# My puppy keep nibbling himself?!



## 00BabyBunny00 (Jan 2, 2009)

Puppy like chewing... i know that but it seems like whenever I tell him not to nibble me, he'll start nibbling himself!! Is this normal? should i be worried that he might hurt himself?


----------



## rannmiller (Jun 27, 2008)

Give him something appropriate to nibble on instead of you or himself. That should help!


----------



## Rexandbaby (Aug 4, 2008)

Is he nibbling like he is chasing fleas? Rex, used to do that to me, and it was his way of wanting to play, and telling me he loved me. I had to keep toys on hand, because, man, sometimes it hurt!


----------



## rockymtsweetie82 (Jul 24, 2008)

My puppy is constantly chewing on either someone, something, or himself. It is totally normal. Just give him a tasty rawhide or a kong filled with frozen peanut butter. They'll learn pretty quickly that that rawhide or kong is much better tasting!


----------



## 00BabyBunny00 (Jan 2, 2009)

he's go lots of chew toys. Small kong and medium kong stuff with cheese, a "grass" ball which I covered with peanut butter. But he doesn't even touch them. The only time he licks off the peanut butter is when I hold it and give it to him?! 

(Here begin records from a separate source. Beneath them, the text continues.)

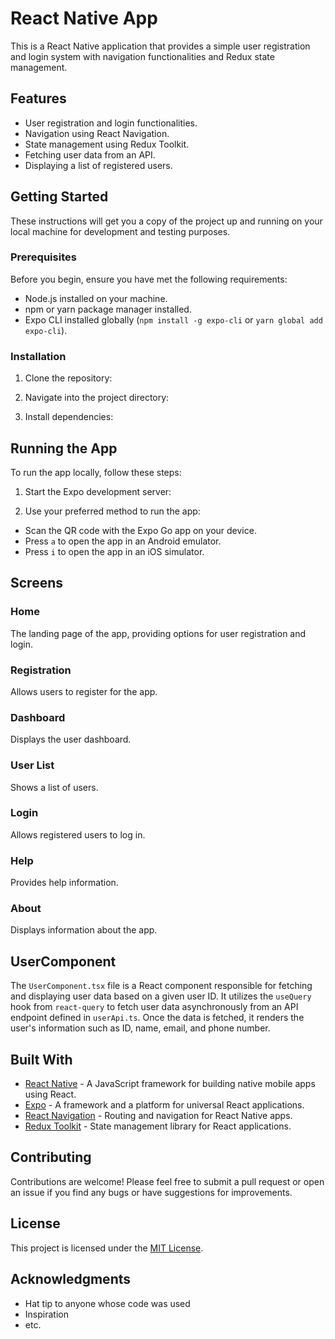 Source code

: # React Native App

This is a React Native application that provides a simple user registration and login system with navigation functionalities and Redux state management.

## Features

- User registration and login functionalities.
- Navigation using React Navigation.
- State management using Redux Toolkit.
- Fetching user data from an API.
- Displaying a list of registered users.
  
## Getting Started

These instructions will get you a copy of the project up and running on your local machine for development and testing purposes.

### Prerequisites

Before you begin, ensure you have met the following requirements:
- Node.js installed on your machine.
- npm or yarn package manager installed.
- Expo CLI installed globally (`npm install -g expo-cli` or `yarn global add expo-cli`).

### Installation

1. Clone the repository:
   
2. Navigate into the project directory:

3. Install dependencies:

## Running the App

To run the app locally, follow these steps:

1. Start the Expo development server:

2. Use your preferred method to run the app:
- Scan the QR code with the Expo Go app on your device.
- Press `a` to open the app in an Android emulator.
- Press `i` to open the app in an iOS simulator.

## Screens

### Home

The landing page of the app, providing options for user registration and login.

### Registration

Allows users to register for the app.

### Dashboard

Displays the user dashboard.

### User List

Shows a list of users.

### Login

Allows registered users to log in.

### Help

Provides help information.

### About

Displays information about the app.

## UserComponent

The `UserComponent.tsx` file is a React component responsible for fetching and displaying user data based on a given user ID. It utilizes the `useQuery` hook from `react-query` to fetch user data asynchronously from an API endpoint defined in `userApi.ts`. Once the data is fetched, it renders the user's information such as ID, name, email, and phone number.

## Built With

- [React Native](https://reactnative.dev/) - A JavaScript framework for building native mobile apps using React.
- [Expo](https://expo.dev/) - A framework and a platform for universal React applications.
- [React Navigation](https://reactnavigation.org/) - Routing and navigation for React Native apps.
- [Redux Toolkit](https://redux-toolkit.js.org/) - State management library for React applications.

## Contributing

Contributions are welcome! Please feel free to submit a pull request or open an issue if you find any bugs or have suggestions for improvements.

## License

This project is licensed under the [MIT License](LICENSE).

## Acknowledgments

- Hat tip to anyone whose code was used
- Inspiration
- etc.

I use puppy pad and sometimes his paws smell a little like dried pee. Do you think that's the cause as well? I give his paws a sponge bath with a wet towel every night. Hope he's not going to cause himself any harm...


----------



## ChattyCathy (Nov 22, 2008)

Chewing is normal puppy behavior. You might want to try to divert his attention away from your hand or whatever you don't want him to chew w/something that he can chew. I thought my puppy would never learn to leave our hands alone. It seemed like it took forever, but I kept at it and praised alot and now she's 1 1/2 yrs old and doesn't chew on us anymore.


----------